Any medium — language, wood, fabric, or lines, sounds and shapes — has a way of guiding your hand, your mind, to make you do with it what’s known to be done with it, to continue along lines explored before.
Creativity is an unruly force. It can sometimes be channeled like running water through a hose, but it can also starve and die if you try to tame it too much.
Last weekend I went to a zoo, not because I wanted to see animals, but because I wanted to look at the zoo itself, this artificial environment that had been created to contain life. It was obvious that the pelicans didn’t grasp that their wings had been clipped. Their attempted behaviors seemed unaffected. Next to them and above in the trees, local herons displayed the power of their freedom, flying and nesting and all the while chatting.
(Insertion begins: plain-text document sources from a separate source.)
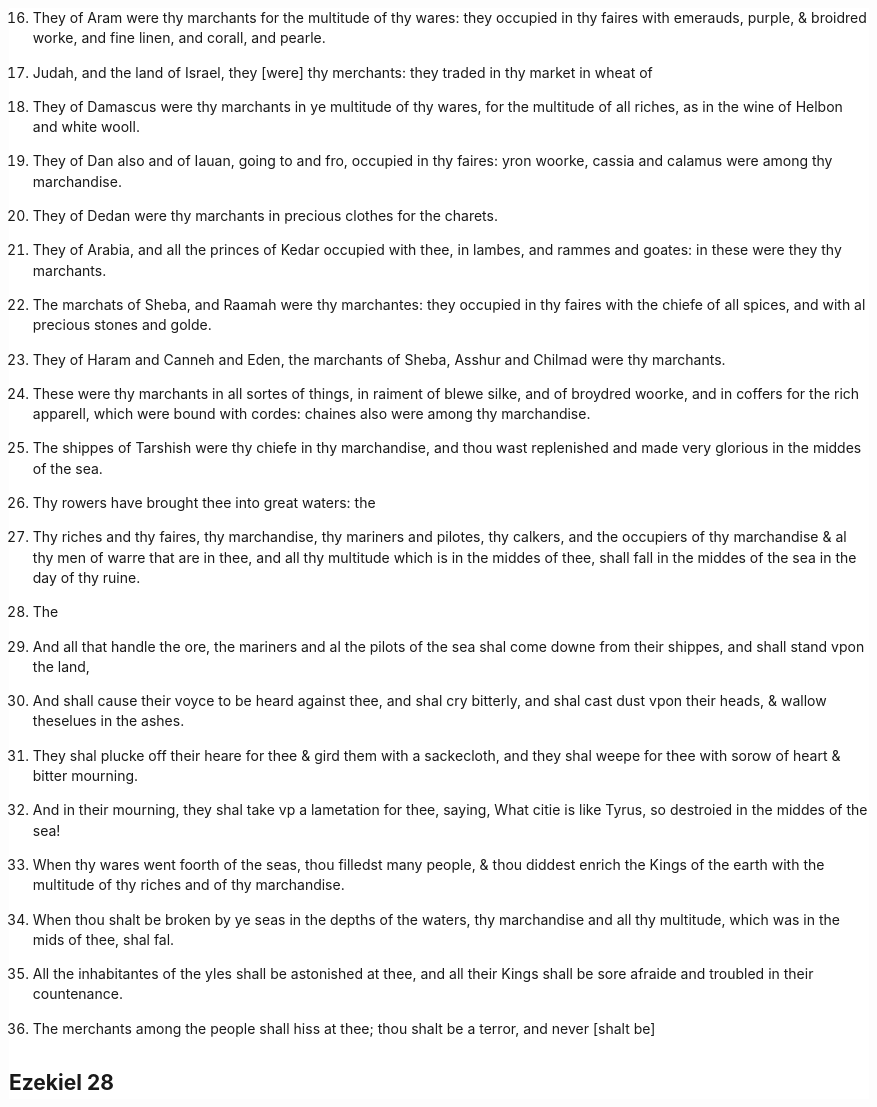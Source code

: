 16. They of Aram were thy marchants for the multitude of thy wares: they occupied in thy faires with emerauds, purple, & broidred worke, and fine linen, and corall, and pearle.

17. Judah, and the land of Israel, they [were] thy merchants: they traded in thy market in wheat of 

18. They of Damascus were thy marchants in ye multitude of thy wares, for the multitude of all riches, as in the wine of Helbon and white wooll.

19. They of Dan also and of Iauan, going to and fro, occupied in thy faires: yron woorke, cassia and calamus were among thy marchandise.

20. They of Dedan were thy marchants in precious clothes for the charets.

21. They of Arabia, and all the princes of Kedar occupied with thee, in lambes, and rammes and goates: in these were they thy marchants.

22. The marchats of Sheba, and Raamah were thy marchantes: they occupied in thy faires with the chiefe of all spices, and with al precious stones and golde.

23. They of Haram and Canneh and Eden, the marchants of Sheba, Asshur and Chilmad were thy marchants.

24. These were thy marchants in all sortes of things, in raiment of blewe silke, and of broydred woorke, and in coffers for the rich apparell, which were bound with cordes: chaines also were among thy marchandise.

25. The shippes of Tarshish were thy chiefe in thy marchandise, and thou wast replenished and made very glorious in the middes of the sea.

26. Thy rowers have brought thee into great waters: the 

27. Thy riches and thy faires, thy marchandise, thy mariners and pilotes, thy calkers, and the occupiers of thy marchandise & al thy men of warre that are in thee, and all thy multitude which is in the middes of thee, shall fall in the middes of the sea in the day of thy ruine.

28. The 

29. And all that handle the ore, the mariners and al the pilots of the sea shal come downe from their shippes, and shall stand vpon the land,

30. And shall cause their voyce to be heard against thee, and shal cry bitterly, and shal cast dust vpon their heads, & wallow theselues in the ashes.

31. They shal plucke off their heare for thee & gird them with a sackecloth, and they shal weepe for thee with sorow of heart & bitter mourning.

32. And in their mourning, they shal take vp a lametation for thee, saying, What citie is like Tyrus, so destroied in the middes of the sea!

33. When thy wares went foorth of the seas, thou filledst many people, & thou diddest enrich the Kings of the earth with the multitude of thy riches and of thy marchandise.

34. When thou shalt be broken by ye seas in the depths of the waters, thy marchandise and all thy multitude, which was in the mids of thee, shal fal.

35. All the inhabitantes of the yles shall be astonished at thee, and all their Kings shall be sore afraide and troubled in their countenance.

36. The merchants among the people shall hiss at thee; thou shalt be a terror, and never [shalt be] 

## Ezekiel 28
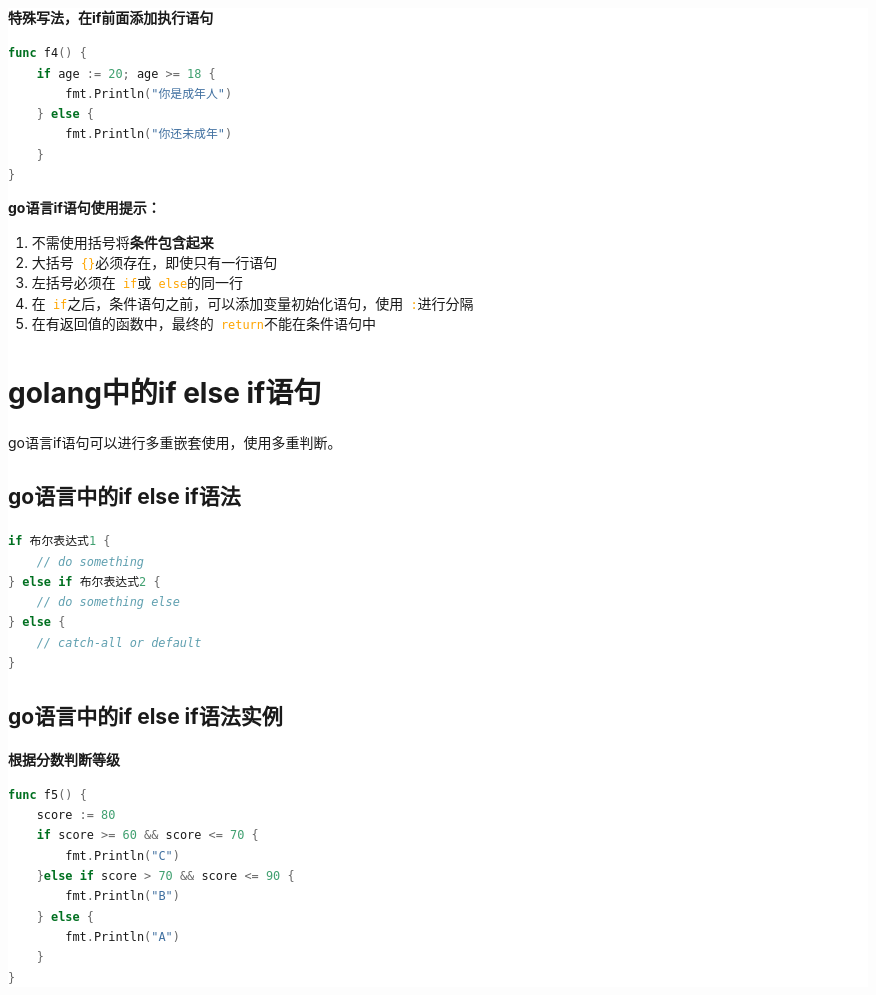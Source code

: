 **特殊写法，在if前面添加执行语句**

``` go
func f4() {
    if age := 20; age >= 18 {
        fmt.Println("你是成年人")
    } else {
        fmt.Println("你还未成年")
    }
}
```

**go语言if语句使用提示：**

1. 不需使用括号将**条件包含起来**
2. 大括号<font color = orange>` {}`</font>必须存在，即使只有一行语句
3. 左括号必须在<font color = orange>` if`</font>或<font color = orange>` else`</font>的同一行
4. 在<font color = orange>` if`</font>之后，条件语句之前，可以添加变量初始化语句，使用<font color = orange>` :`</font>进行分隔
5. 在有返回值的函数中，最终的<font color = orange>` return`</font>不能在条件语句中

# golang中的if else if语句

go语言if语句可以进行多重嵌套使用，使用多重判断。

## go语言中的if else if语法

``` go
if 布尔表达式1 {
    // do something
} else if 布尔表达式2 {
    // do something else
} else {
    // catch-all or default
}
```

## go语言中的if else if语法实例

**根据分数判断等级**

``` go
func f5() {
    score := 80
    if score >= 60 && score <= 70 {
        fmt.Println("C")
    }else if score > 70 && score <= 90 {
        fmt.Println("B")
    } else {
        fmt.Println("A")
    }
}
```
It’s not the air that made them fly, or their wings, it’s their life.
Expression is not derived from a medium, it’s a force moved through a medium by life.
And yet, when we sit down to see what patterns may pour themselves onto a page or into a space, what takes over all too often is the boring snoring of the pouring itself, because life has gotten used to its cage, it’s asleep, it needs rest, it needs space, it needs to remember that
it’s safe
to come out
and play.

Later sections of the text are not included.